In Syriac literature, an ʿeltā (plural ʿellātā) is a work explaining the reasons behind feast days, aspects of the liturgy or some other part of church tradition. It is a distinctive literary genre of the Church of the East and is strongly associated with the schools, such as the School of Nisibis and the School of Seleucia-Ctesiphon. It flourished between the 6th and 8th centuries.

The word ʿeltā is Syriac for "cause" or "explanation". The genre may be called "cause literature" in English.

==Works==
Most surviving examples of the genre are derived from a single 16th-century manuscript collection called "Explanations of the Feasts of the Economy". All of these date to the 6th century:

- Cyrus of Edessa
  - On the Fast
  - On the Pascha
  - On the Passion
  - On the Resurrection
  - On the Ascension
  - On Pentecost
- Thomas of Edessa
  - On the Birth of Christ
  - On the Epiphany
- Ishai
  - On the Feast of the Martyrs
- Henana of Adiabene
  - On Good Friday
  - On the Rogation
- Posi
  - On the Fast
- Anonymous
  - On the Commemoration of Mary

Outside of this collection are the ʿeltā on the Trisagion by the 6th-century Patriarch Ishoyahb I and the Cause of the Foundation of the Schools by a certain Barhadbshabba, either Barhadbshabba of Hulwan or Barhadbshabba Arbaya.

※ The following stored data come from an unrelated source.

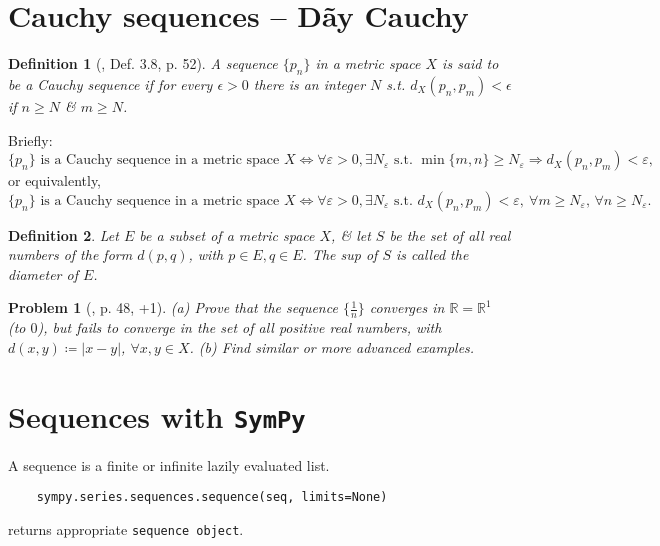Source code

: \documentclass[oneside]{book}
\newtheorem{definition}{Definition}
\newtheorem{problem}{Problem}
\begin{document}

\section{Cauchy sequences -- Dãy Cauchy}

\begin{definition}[\cite{Rudin1976}, Def. 3.8, p. 52]
	A sequence $\{p_n\}$ in a metric space $X$ is said to be a {\rm Cauchy sequence} if for every $\epsilon > 0$ there is an integer $N$ s.t. $d_X(p_n,p_m) < \epsilon$ if $n\ge N$ \& $m\ge N$.
\end{definition}
Briefly:
\begin{equation*}
	\{p_n\}\mbox{ is a Cauchy sequence in a metric space } X\Leftrightarrow\forall\varepsilon > 0,\exists N_\varepsilon\mbox{ s.t. }\min\{m,n\}\ge N_\varepsilon\Rightarrow d_X(p_n,p_m) < \varepsilon, 
\end{equation*}
or equivalently,
\begin{equation*}
	\{p_n\}\mbox{ is a Cauchy sequence in a metric space } X\Leftrightarrow\forall\varepsilon > 0,\exists N_\varepsilon\mbox{ s.t. }d_X(p_n,p_m) < \varepsilon,\ \forall m\ge N_\varepsilon,\,\forall n\ge N_\varepsilon.
\end{equation*}

\begin{definition}
	Let $E$ be a subset of a metric space $X$, \& let $S$ be the set of all real numbers of the form $d(p,q)$, with $p\in E,q\in E$. The sup of $S$ is called the {\rm diameter} of $E$.
\end{definition}

\begin{problem}[\cite{Rudin1976}, p. 48, +1]
	(a) Prove that the sequence $\{\frac{1}{n}\}$ converges in $\mathbb{R} = \mathbb{R}^1$ (to $0$), but fails to converge in the set of all positive real numbers, with $d(x,y)\coloneqq|x - y|$, $\forall x,y\in X$. (b) Find similar or more advanced examples.
\end{problem}


\section{Sequences with {\tt SymPy}}
A sequence is a finite or infinite lazily evaluated list.
\begin{verbatim}
	sympy.series.sequences.sequence(seq, limits=None)
\end{verbatim}
returns appropriate {\tt sequence object}.
\end{document}
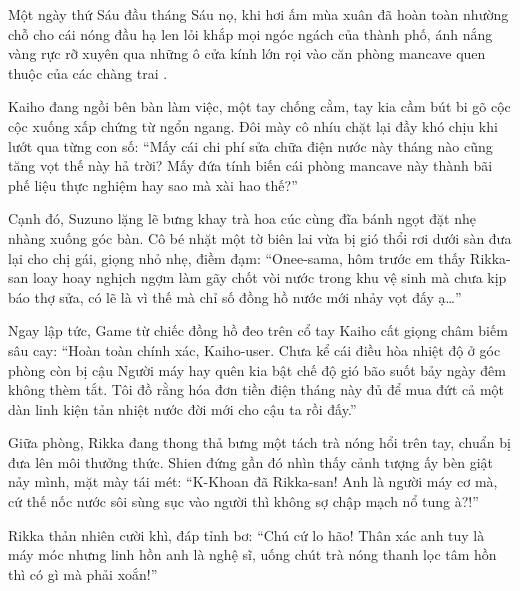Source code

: \documentclass[../main.tex]{subfiles}
\begin{document}

Một ngày thứ Sáu đầu tháng Sáu nọ, khi hơi ấm mùa xuân đã hoàn toàn nhường chỗ cho cái nóng đầu hạ len lỏi khắp mọi ngóc ngách của thành phố, ánh nắng vàng rực rỡ xuyên qua những ô cửa kính lớn rọi vào căn phòng mancave quen thuộc của các chàng trai \hls.

Kaiho đang ngồi bên bàn làm việc, một tay chống cằm, tay kia cầm bút bi gõ cộc cộc xuống xấp chứng từ ngổn ngang. Đôi mày cô nhíu chặt lại đầy khó chịu khi lướt qua từng con số: ``Mấy cái chi phí sửa chữa điện nước này tháng nào cũng tăng vọt thế này hả trời? Mấy đứa tính biến cái phòng mancave này thành bãi phế liệu thực nghiệm hay sao mà xài hao thế?''

Cạnh đó, Suzuno lặng lẽ bưng khay trà hoa cúc cùng đĩa bánh ngọt đặt nhẹ nhàng xuống góc bàn. Cô bé nhặt một tờ biên lai vừa bị gió thổi rơi dưới sàn đưa lại cho chị gái, giọng nhỏ nhẹ, điềm đạm: ``Onee-sama, hôm trước em thấy Rikka-san loay hoay nghịch ngợm làm gãy chốt vòi nước trong khu vệ sinh mà chưa kịp báo thợ sửa, có lẽ là vì thế mà chỉ số đồng hồ nước mới nhảy vọt đấy ạ\dots''

Ngay lập tức, Game từ chiếc đồng hồ đeo trên cổ tay Kaiho cất giọng châm biếm sâu cay: ``Hoàn toàn chính xác, Kaiho-user. Chưa kể cái điều hòa nhiệt độ ở góc phòng còn bị cậu Người máy hay quên kia bật chế độ gió bão suốt bảy ngày đêm không thèm tắt. Tôi đồ rằng hóa đơn tiền điện tháng này đủ để mua đứt cả một dàn linh kiện tản nhiệt nước đời mới cho cậu ta rồi đấy.''

Giữa phòng, Rikka đang thong thả bưng một tách trà nóng hổi trên tay, chuẩn bị đưa lên môi thưởng thức. Shien đứng gần đó nhìn thấy cảnh tượng ấy bèn giật nảy mình, mặt mày tái mét: ``K-Khoan đã Rikka-san! Anh là người máy cơ mà, cứ thế nốc nước sôi sùng sục vào người thì không sợ chập mạch nổ tung à?!''


Rikka thản nhiên cười khì, đáp tỉnh bơ: ``Chú cứ lo hão! Thân xác anh tuy là máy móc nhưng linh hồn anh là nghệ sĩ, uống chút trà nóng thanh lọc tâm hồn thì có gì mà phải xoắn!''
\end{document}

Many ʿellātā were written that no longer survive. They are known only through the bibliography compiled in the early 14th century by Abdisho bar Brikha. These include:

- Henana of Adiabene
  - On the Friday of Gold
  - On the Discovery [of the Cross]
- Babai the Great
  - On Palm Sunday
  - On the Feast of the Cross
  - Book of Causes on Matthew the Wavering, Abraham of Nisibis and Gabriel Qatraya
- Joseph Hazzaya
  - On the Glorious Festival
- Abraham of Mahoze
  - On All the Festivals
- Cyriacus of Nisibis
  - On the Birth of Christ
  - On the Epiphany
- Gregory of Shushtre
  - On the Festivals

Abdisho also records that Shallita of Reshaina in the 8th century, the Patriarch Isho bar Nun in the 9th and the Patriarch Abdisho I in the 10th wrote ʿellātā, without specifying on what topics.